D’autres acteurs ont publié leurs propres témoignages. Parmi ceux-ci, d’anciennes victimes ou leaders de la société civile comme Souleymane Guengueng, qui raconte son expérience des geôles de Habré dans son autobiographie. Plus récemment la réalisatrice espagnole Isabel Coixet, avec le concours de l’actrice Juliette Binoche, a produit un documentaire passionnant sur Rose Lokissim, l’une des victimes de Hissène Habré.

Nous touchons là à l’un des aspects les plus exceptionnels de cette affaire : un certain nombre de victimes n’ont pas hésité à apparaître sur le devant de la scène pour mobiliser l’opinion autour de l’affaire. Ainsi Khaltouma Daba, veuve d’une des victimes de Habré, a-t-elle pris la parole dans les médias sénégalais en 2013 pour contrecarrer une tentative du clan Habré de victimiser l’ancien dictateur et de faire appel à la compassion du président et du public sénégalais.

Un procès à visage humain

Si cette publicité des victimes peut paraître impudique aux yeux de certains, il ne fait pas de doute qu’elle a donné un visage très humain à l’affaire et qu’elle a façonné notre manière de l’appréhender – une approche jusqu’alors inconnue, y compris dans les affaires portées devant la Cour pénale internationale.
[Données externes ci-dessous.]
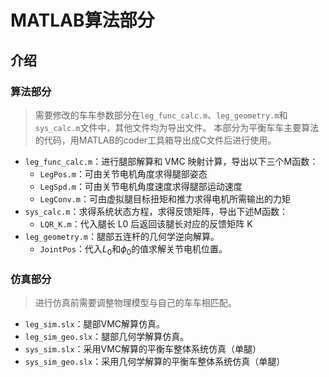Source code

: # MATLAB算法部分
## 介绍
### 算法部分
>需要修改的车车参数部分在`leg_func_calc.m`、`leg_geometry.m`和`sys_calc.m`文件中，其他文件均为导出文件。
本部分为平衡车车主要算法的代码，用MATLAB的coder工具箱导出成C文件后进行使用。
- `leg_func_calc.m`：进行腿部解算和 VMC 映射计算<!--，包含上述步骤1-2-->，导出以下三个M函数：
    - `LegPos.m`：可由关节电机角度求得腿部姿态
    - `LegSpd.m`：可由关节电机角度速度求得腿部运动速度
    - `LegConv.m`：可由虚拟腿目标扭矩和推力求得电机所需输出的力矩
- `sys_calc.m`：求得系统状态方程，求得反馈矩阵<!--，包含上述步骤3-4-->，导出下述M函数：
    - `LQR_K.m`：代入腿长 L0 后返回该腿长对应的反馈矩阵 K
- `leg_geometry.m`：腿部五连杆的几何学逆向解算。
  - `JointPos`：代入$L_0$和$\phi_0$的值求解关节电机位置。
### 仿真部分
> 进行仿真前需要调整物理模型与自己的车车相匹配。
- `leg_sim.slx`：腿部VMC解算仿真。
- `leg_sim_geo.slx`：腿部几何学解算仿真。
- `sys_sim.slx`：采用VMC解算的平衡车整体系统仿真（单腿）
- `sys_sim_geo.slx`：采用几何学解算的平衡车整体系统仿真（单腿）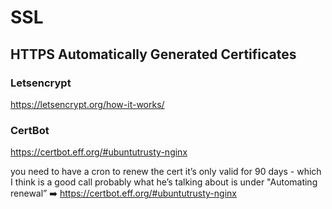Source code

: # SSL

## HTTPS Automatically Generated Certificates

### Letsencrypt

<https://letsencrypt.org/how-it-works/>

### CertBot

<https://certbot.eff.org/#ubuntutrusty-nginx>


you need to have a cron to renew the cert it’s only valid for 90 days - which I think is a good call probably what he’s talking about is under "Automating renewal” :arrow_right: <https://certbot.eff.org/#ubuntutrusty-nginx>

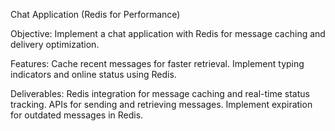 Chat Application (Redis for Performance)

Objective:
Implement a chat application with Redis for message caching and delivery optimization.

Features:
Cache recent messages for faster retrieval.
Implement typing indicators and online status using Redis.

Deliverables:
Redis integration for message caching and real-time status tracking.
APIs for sending and retrieving messages.
Implement expiration for outdated messages in Redis.
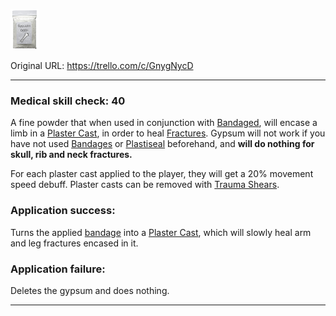 ![image (2).png\|200](./Gypsum%20-%20Attachments/6718845db30472d958dd7d00.png)

Original URL: https://trello.com/c/GnygNycD

---

### Medical skill check: 40

A fine powder that when used in conjunction with [Bandaged](../Any%20bodypart/Bandaged.md), will encase a limb in a [Plaster Cast](../Extremities/Plaster%20Cast.md), in order to heal [Fractures](../Bones/Fractures.md). Gypsum will not work if you have not used [Bandages](Bandages.md)  or [Plastiseal](Plastiseal.md) beforehand, and **will do nothing for skull, rib and neck fractures.**

For each plaster cast applied to the player, they will get a 20% movement speed debuff. Plaster casts can be removed with [Trauma Shears](Trauma%20Shears.md).

### Application success:

Turns the applied [bandage]([Bandaged](../Any%20bodypart/Bandaged.md) "‌") into a [Plaster Cast](../Extremities/Plaster%20Cast.md), which will slowly heal arm and leg fractures encased in it.

### Application failure:

Deletes the gypsum and does nothing.

---

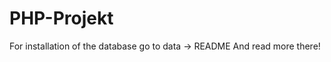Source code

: PHP-Projekt
===========
For installation of the database go to data -> README And read more there!



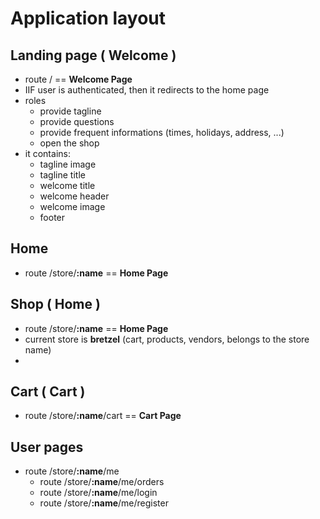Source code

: # Application layout

## Landing page ( Welcome )
* route / == **Welcome Page**  
* IIF user is authenticated, then it redirects to the home page
* roles
  * provide tagline
  * provide questions
  * provide frequent informations (times, holidays, address, ...)
  * open the shop
* it contains:
  * tagline image 
  * tagline title
  * welcome title
  * welcome header
  * welcome image
  * footer

## Home 
* route /store/__:name__ == **Home Page**

## Shop ( Home )
* route /store/__:name__ == **Home Page**
* current store is __bretzel__ (cart, products, vendors, belongs to the store name)
* 

## Cart ( Cart ) 
* route /store/__:name__/cart == **Cart Page**

## User pages
* route /store/__:name__/me
  * route /store/__:name__/me/orders
  * route /store/__:name__/me/login
  * route /store/__:name__/me/register
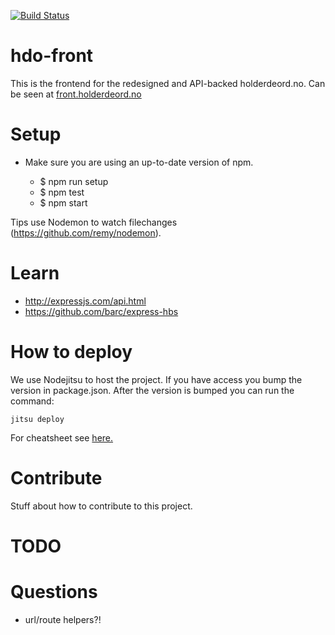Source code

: [![Build Status](https://travis-ci.org/holderdeord/hdo-front.png?branch=master)](https://travis-ci.org/holderdeord/hdo-front)
# hdo-front

This is the frontend for the redesigned and API-backed holderdeord.no.
Can be seen at [front.holderdeord.no](http://front.holderdeord.no/)

# Setup

* Make sure you are using an up-to-date version of npm.

    - $ npm run setup
    - $ npm test
    - $ npm start

Tips use Nodemon to watch filechanges (https://github.com/remy/nodemon).

# Learn

* http://expressjs.com/api.html
* https://github.com/barc/express-hbs

# How to deploy

We use Nodejitsu to host the project.
If you have access you bump the version in package.json.
After the version is bumped you can run the command:

    jitsu deploy

For cheatsheet see [here.](http://cheatsheet.nodejitsu.com/)

# Contribute

Stuff about how to contribute to this project.

# TODO

# Questions

* url/route helpers?!
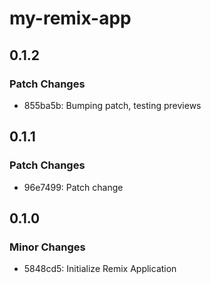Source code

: # my-remix-app

## 0.1.2

### Patch Changes

- 855ba5b: Bumping patch, testing previews

## 0.1.1

### Patch Changes

- 96e7499: Patch change

## 0.1.0

### Minor Changes

- 5848cd5: Initialize Remix Application
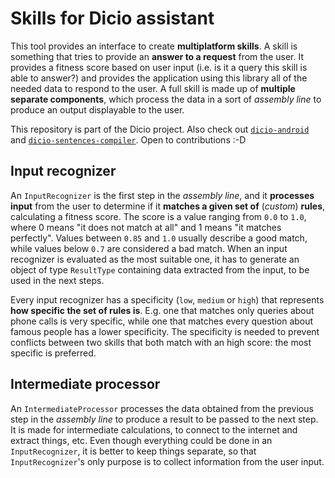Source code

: # Skills for Dicio assistant
This tool provides an interface to create **multiplatform skills**. A skill is something that tries to provide an **answer to a request** from the user. It provides a fitness score based on user input (i.e. is it a query this skill is able to answer?) and provides the application using this library all of the needed data to respond to the user. A full skill is made up of **multiple separate components**, which process the data in a sort of *assembly line* to produce an output displayable to the user.

This repository is part of the Dicio project. Also check out [`dicio-android`](https://github.com/Stypox/dicio-android) and [`dicio-sentences-compiler`](https://github.com/Stypox/dicio-sentences-compiler/). Open to contributions :-D

## Input recognizer
An `InputRecognizer` is the first step in the *assembly line*, and it **processes input** from the user to determine if it **matches a given set of** (*custom*) **rules**, calculating a fitness score. The score is a value ranging from `0.0` to `1.0`, where 0 means "it does not match at all" and 1 means "it matches perfectly". Values between `0.85` and `1.0` usually describe a good match, while values below `0.7` are considered a bad match. When an input recognizer is evaluated as the most suitable one, it has to generate an object of type `ResultType` containing data extracted from the input, to be used in the next steps.

Every input recognizer has a specificity (`low`, `medium` or `high`) that represents **how specific the set of rules is**. E.g. one that matches only queries about phone calls is very specific, while one that matches every question about famous people has a lower specificity. The specificity is needed to prevent conflicts between two skills that both match with an high score: the most specific is preferred.

## Intermediate processor
An `IntermediateProcessor` processes the data obtained from the previous step in the *assembly line* to produce a result to be passed to the next step. It is made for intermediate calculations, to connect to the internet and extract things, etc. Even though everything could be done in an `InputRecognizer`, it is better to keep things separate, so that `InputRecognizer`'s only purpose is to collect information from the user input.

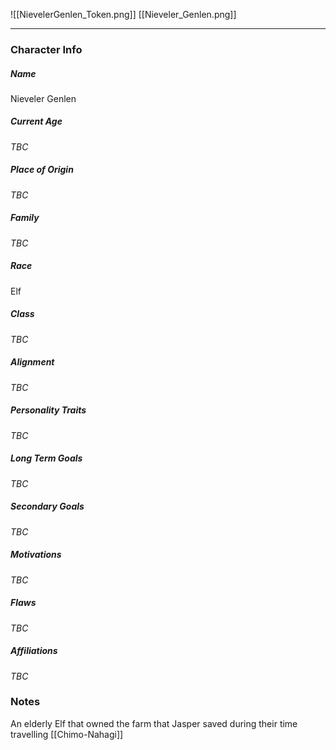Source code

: ![[NievelerGenlen_Token.png]]
[[Nieveler_Genlen.png]]

---
### Character Info

##### Name 
Nieveler Genlen

##### Current Age
*TBC*

##### Place of Origin
*TBC*

##### Family
*TBC*

##### Race
Elf

##### Class
*TBC*

##### Alignment
*TBC*

##### Personality Traits
*TBC*

##### Long Term Goals
*TBC*

##### Secondary Goals
*TBC*

##### Motivations
*TBC*

##### Flaws
*TBC*

##### Affiliations
*TBC*

### Notes

An elderly Elf that owned the farm that Jasper saved during their time travelling [[Chimo-Nahagi]]
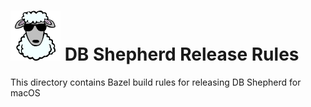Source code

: # ![DB Shepherd](images/dbshepherd.png) DB Shepherd Release Rules

This directory contains Bazel build rules for releasing DB Shepherd for macOS

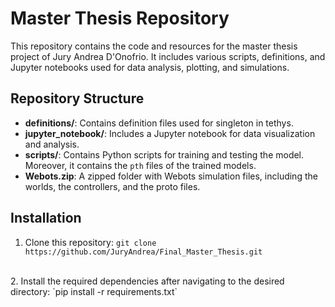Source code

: # Master Thesis Repository

This repository contains the code and resources for the master thesis project of Jury Andrea D'Onofrio. It includes various scripts, definitions, and Jupyter notebooks used for data analysis, plotting, and simulations.

## Repository Structure

- **definitions/**: Contains definition files used for singleton in tethys.
- **jupyter_notebook/**: Includes a Jupyter notebook for data visualization and analysis.
- **scripts/**: Contains Python scripts for training and testing the model. Moreover, it contains the `pth` files of the trained models.
- **Webots.zip**: A zipped folder with Webots simulation files, including the worlds, the controllers, and the proto files.

## Installation

1. Clone this repository:
    `git clone https://github.com/JuryAndrea/Final_Master_Thesis.git`
<br>
2. Install the required dependencies after navigating to the desired directory:
    `pip install -r requirements.txt`


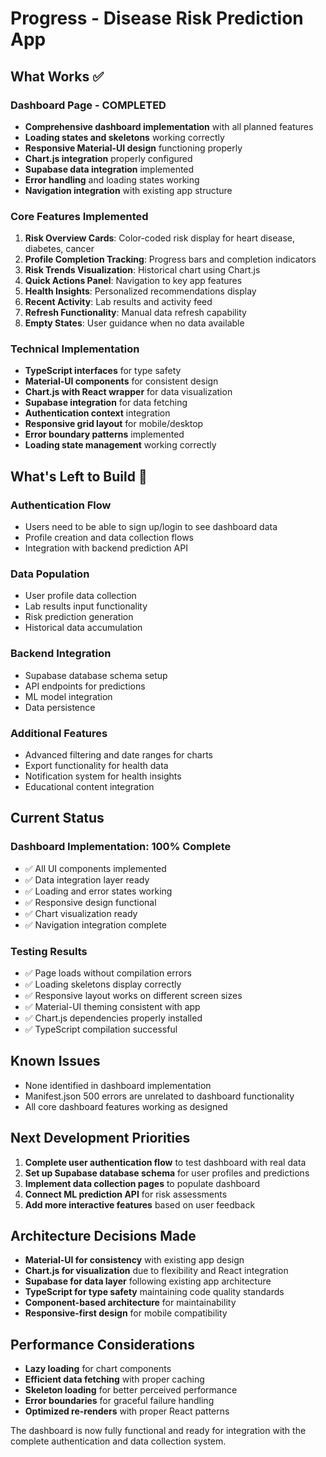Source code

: # Progress - Disease Risk Prediction App

## What Works ✅

### Dashboard Page - COMPLETED
- **Comprehensive dashboard implementation** with all planned features
- **Loading states and skeletons** working correctly
- **Responsive Material-UI design** functioning properly
- **Chart.js integration** properly configured
- **Supabase data integration** implemented
- **Error handling** and loading states working
- **Navigation integration** with existing app structure

### Core Features Implemented
1. **Risk Overview Cards**: Color-coded risk display for heart disease, diabetes, cancer
2. **Profile Completion Tracking**: Progress bars and completion indicators
3. **Risk Trends Visualization**: Historical chart using Chart.js
4. **Quick Actions Panel**: Navigation to key app features
5. **Health Insights**: Personalized recommendations display
6. **Recent Activity**: Lab results and activity feed
7. **Refresh Functionality**: Manual data refresh capability
8. **Empty States**: User guidance when no data available

### Technical Implementation
- **TypeScript interfaces** for type safety
- **Material-UI components** for consistent design
- **Chart.js with React wrapper** for data visualization
- **Supabase integration** for data fetching
- **Authentication context** integration
- **Responsive grid layout** for mobile/desktop
- **Error boundary patterns** implemented
- **Loading state management** working correctly

## What's Left to Build 🔄

### Authentication Flow
- Users need to be able to sign up/login to see dashboard data
- Profile creation and data collection flows
- Integration with backend prediction API

### Data Population
- User profile data collection
- Lab results input functionality
- Risk prediction generation
- Historical data accumulation

### Backend Integration
- Supabase database schema setup
- API endpoints for predictions
- ML model integration
- Data persistence

### Additional Features
- Advanced filtering and date ranges for charts
- Export functionality for health data
- Notification system for health insights
- Educational content integration

## Current Status

### Dashboard Implementation: 100% Complete
- ✅ All UI components implemented
- ✅ Data integration layer ready
- ✅ Loading and error states working
- ✅ Responsive design functional
- ✅ Chart visualization ready
- ✅ Navigation integration complete

### Testing Results
- ✅ Page loads without compilation errors
- ✅ Loading skeletons display correctly
- ✅ Responsive layout works on different screen sizes
- ✅ Material-UI theming consistent with app
- ✅ Chart.js dependencies properly installed
- ✅ TypeScript compilation successful

## Known Issues
- None identified in dashboard implementation
- Manifest.json 500 errors are unrelated to dashboard functionality
- All core dashboard features working as designed

## Next Development Priorities
1. **Complete user authentication flow** to test dashboard with real data
2. **Set up Supabase database schema** for user profiles and predictions
3. **Implement data collection pages** to populate dashboard
4. **Connect ML prediction API** for risk assessments
5. **Add more interactive features** based on user feedback

## Architecture Decisions Made
- **Material-UI for consistency** with existing app design
- **Chart.js for visualization** due to flexibility and React integration
- **Supabase for data layer** following existing app architecture
- **TypeScript for type safety** maintaining code quality standards
- **Component-based architecture** for maintainability
- **Responsive-first design** for mobile compatibility

## Performance Considerations
- **Lazy loading** for chart components
- **Efficient data fetching** with proper caching
- **Skeleton loading** for better perceived performance
- **Error boundaries** for graceful failure handling
- **Optimized re-renders** with proper React patterns

The dashboard is now fully functional and ready for integration with the complete authentication and data collection system.
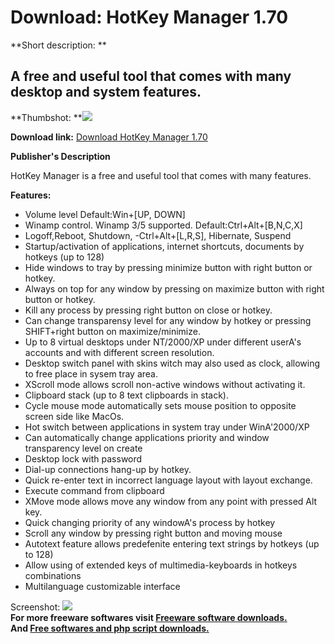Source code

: # Download: HotKey Manager 1.70

**Short description: **

## A free and useful tool that comes with many desktop and system features.

  
**Thumbshot: **![](http://www.freewarefiles.com/screenshot/hkcontrolmgr17_md.gif)   
  
**Download link:** [Download HotKey Manager 1.70](http://freesoftwares.boysofts.com/HotKey-Manager_program_23099.html)  
  

**Publisher's Description**  
  

HotKey Manager is a free and useful tool that comes with many features.

**Features:**

  * Volume level Default:Win+[UP, DOWN] 
  * Winamp control. Winamp 3/5 supported. Default:Ctrl+Alt+[B,N,C,X] 
  * Logoff,Reboot, Shutdown, -Ctrl+Alt+[L,R,S], Hibernate, Suspend 
  * Startup/activation of applications, internet shortcuts, documents by hotkeys (up to 128) 
  * Hide windows to tray by pressing minimize button with right button or hotkey. 
  * Always on top for any window by pressing on maximize button with right button or hotkey. 
  * Kill any process by pressing right button on close or hotkey. 
  * Can change transparensy level for any window by hotkey or pressing SHIFT+right button on maximize/minimize. 
  * Up to 8 virtual desktops under NT/2000/XP under different userA's accounts and with different screen resolution. 
  * Desktop switch panel with skins witch may also used as clock, allowing to free place in sysem tray area. 
  * XScroll mode allows scroll non-active windows without activating it. 
  * Clipboard stack (up to 8 text clipboards in stack). 
  * Cycle mouse mode automatically sets mouse position to opposite screen side like MacOs. 
  * Hot switch between applications in system tray under WinA'2000/XP 
  * Can automatically change applications priority and window transparency level on create 
  * Desktop lock with password 
  * Dial-up connections hang-up by hotkey. 
  * Quick re-enter text in incorrect language layout with layout exchange. 
  * Execute command from clipboard 
  * XMove mode allows move any window from any point with pressed Alt key. 
  * Quick changing priority of any windowA's process by hotkey 
  * Scroll any window by pressing right button and moving mouse 
  * Autotext feature allows predefenite entering text strings by hotkeys (up to 128) 
  * Allow using of extended keys of multimedia-keyboards in hotkeys combinations 
  * Multilanguage customizable interface 

  
  
Screenshot: ![](http://www.freewarefiles.com/screenshot/hkcontrolmgr17.gif)  
**For more freeware softwares visit [Freeware software downloads.](http://freesoftwares.boysofts.com/)**   
**And [Free softwares and php script downloads.](http://www.boysofts.com/)**

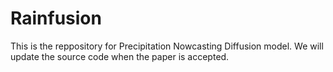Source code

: # Rainfusion

This is the reppository for Precipitation Nowcasting Diffusion model. We will update the source code when the paper is accepted.
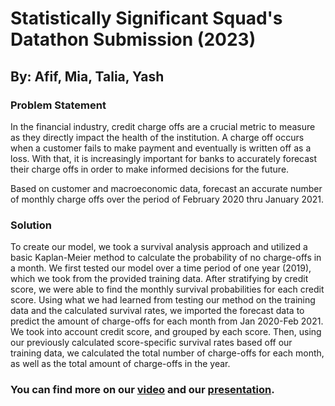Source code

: # Statistically Significant Squad's Datathon Submission (2023)
## By: Afif, Mia, Talia, Yash
### Problem Statement

In the financial industry, credit charge offs are a crucial metric to measure as they directly impact the health of the institution. A charge off occurs when a customer fails to make payment and eventually is written off as a loss. With that, it is increasingly important for banks to accurately forecast their charge offs in order to make informed decisions for the future.

Based on customer and macroeconomic data, forecast an accurate number of monthly charge offs over the period of February 2020 thru January 2021.

### Solution

To create our model, we took a survival analysis approach and utilized a basic Kaplan-Meier method to calculate the probability of no charge-offs in a month. We first tested our model over a time period of one year (2019), which we took from the provided training data. After stratifying by credit score, we were able to find the monthly survival probabilities for each credit score. Using what we had learned from testing our method on the training data and the calculated survival rates, we imported the forecast data to predict the amount of charge-offs for each month from Jan 2020-Feb 2021. We took into account credit score, and grouped by each score. Then, using our previously calculated score-specific survival rates based off our training data, we calculated the total number of charge-offs for each month, as well as the total amount of charge-offs in the year. 

### You can find more on our [video](https://youtu.be/cEjOnVio77I) and our [presentation](https://docs.google.com/presentation/d/1YLJwrh1emreDT9Y2ZghzMV_a2FkhC2q668_Oh5PBX_c/edit?usp=sharing).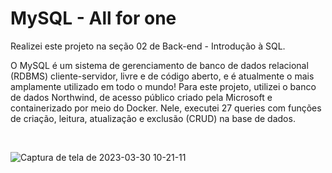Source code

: # MySQL - All for one

Realizei este projeto na seção 02 de Back-end - Introdução à SQL.

O MySQL é um sistema de gerenciamento de banco de dados relacional (RDBMS) cliente-servidor, livre e de código aberto, e é atualmente o mais amplamente utilizado em todo o mundo! Para este projeto, utilizei o banco de dados Northwind, de acesso público criado pela Microsoft e containerizado por meio do Docker. Nele, executei 27 queries com funções de criação, leitura, atualização e exclusão (CRUD) na base de dados.

</br> 


![Captura de tela de 2023-03-30 10-21-11](https://user-images.githubusercontent.com/112522719/228851356-574c122c-bf85-4603-8baa-ae0d086ee98a.png)
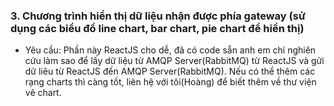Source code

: ### 3. Chương trình hiển thị dữ liệu nhận được phía gateway (sử dụng các biểu đồ line chart, bar chart, pie chart để hiển thị)

- Yêu cầu: Phần này ReactJS cho dễ, đã có code sẵn anh em chỉ nghiên cứu làm sao để lấy dữ liệu từ AMQP Server(RabbitMQ) từ ReactJS và gửi dữ liêu từ ReactJS đến AMQP Server(RabbitMQ). Nếu có thể thêm các rạng charts thì càng tốt, liên hệ với tôi(Hoàng) để biết thêm về thư viện vẽ chart.
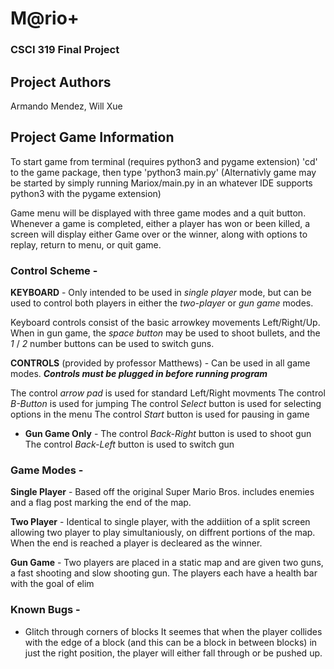 # M@rio+
### CSCI 319 Final Project

## Project Authors
Armando Mendez, Will Xue


## Project Game Information

To start game from terminal (requires python3 and pygame extension) 'cd' to the game package, then type 'python3 main.py'
(Alternativly game may be started by simply running Mariox/main.py in an whatever IDE supports python3 with the pygame extension)

Game menu will be displayed with three game modes and a quit button. Whenever a game is completed, either a player has won or been killed, a screen will display either Game over or the winner, along with options to replay, return to menu, or quit game. 


### Control Scheme -
**KEYBOARD** - 
Only intended to be used in *single player* mode, but can be used to control both players in either the *two-player* or *gun game* modes. 

Keyboard controls consist of the basic arrowkey movements Left/Right/Up. When in gun game, the *space button* may be used to shoot bullets, and the *1* / *2* number buttons can be used to switch guns.

**CONTROLS** (provided by professor Matthews) - 
Can be used in all game modes. ***Controls must be plugged in before running program***

The control *arrow pad* is used for standard Left/Right movments
The control *B-Button* is used for jumping
The control *Select* button is used for selecting options in the menu
The control *Start* button is used for pausing in game

- **Gun Game Only** -
The control *Back-Right* button is used to shoot gun 
The control *Back-Left* button is used to switch gun 

### Game Modes - 

**Single Player** - 
Based off the original Super Mario Bros. includes enemies and a flag post marking the end of the map. 

**Two Player** - 
Identical to single player, with the addiition of a split screen allowing two player to play simultaniously, on diffrent portions of the map.
When the end is reached a player is decleared as the winner.

**Gun Game** - 
Two players are placed in a static map and are given two guns, a fast shooting and slow shooting gun. The players each have a health bar with the goal of elim


### Known Bugs -
- Glitch through corners of blocks 
It seemes that when the player collides with the edge of a block (and this can be a block in between blocks) in just the right position, the player will either fall through or be pushed up.  
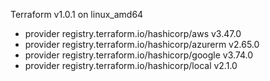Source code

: Terraform v1.0.1
on linux_amd64
+ provider registry.terraform.io/hashicorp/aws v3.47.0
+ provider registry.terraform.io/hashicorp/azurerm v2.65.0
+ provider registry.terraform.io/hashicorp/google v3.74.0
+ provider registry.terraform.io/hashicorp/local v2.1.0
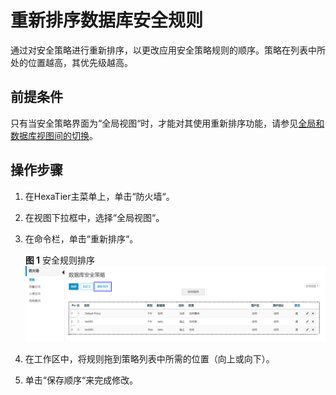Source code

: # 重新排序数据库安全规则<a name="ZH-CN_TOPIC_0111166552"></a>

通过对安全策略进行重新排序，以更改应用安全策略规则的顺序。策略在列表中所处的位置越高，其优先级越高。

## 前提条件<a name="zh-cn_topic_0180960139_sc0dde1b7fb464b75aaeb484275685aa8"></a>

只有当安全策略界面为“全局视图“时，才能对其使用重新排序功能，请参见[全局和数据库视图间的切换](全局和数据库视图间的切换.md#ZH-CN_TOPIC_0111166449)。

## 操作步骤<a name="zh-cn_topic_0180960139_s8e4a2132c67946f48e7d779a14b3ab20"></a>

1.  在HexaTier主菜单上，单击“防火墙“。
2.  在视图下拉框中，选择“全局视图“。
3.  在命令栏，单击“重新排序“。

    **图 1**  安全规则排序<a name="zh-cn_topic_0180960139_fig12600229125715"></a>  
    ![](figures/安全规则排序.png "安全规则排序")

4.  在工作区中，将规则拖到策略列表中所需的位置（向上或向下）。
5.  单击“保存顺序“来完成修改。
Cet engagement efficace de la société civile a eu un impact tangible sur la façon dont le procès a été préparé. Dans une interview récente, l’activiste de Human Rights Watch, Reed Brody, qui a joué un rôlé éminent dans toute cette affaire, expliquait ainsi que c’est à la demande expresse des victimes que le dossier d’instruction inclut systématiquement les crimes commis contre chacun des groupes ethniques ciblés par le régime. Les organisations de la société civile ont également joué un rôle informel dans la sélection, parmi les nombreux survivants, des victimes qui vont témoigner au cours du procès.

Depuis son ouverture effective, le 7 septembre dernier, une nouvelle page de cette saga judiciaire est en train de s’écrire. Les organisations de la société civile devront continuer à maintenir un front uni et efficace pour garantir que toutes les victimes soient bien représentées au procès et qu’elles soient également informées de son déroulement. Elles devront également s’assurer que les preuves et témoignages rassemblés au fil des ans seront utilisés d’une manière juste et transparente afin que ce procès constitue un pas important vers une écriture fidèle et sincère de l’histoire politique du Tchad.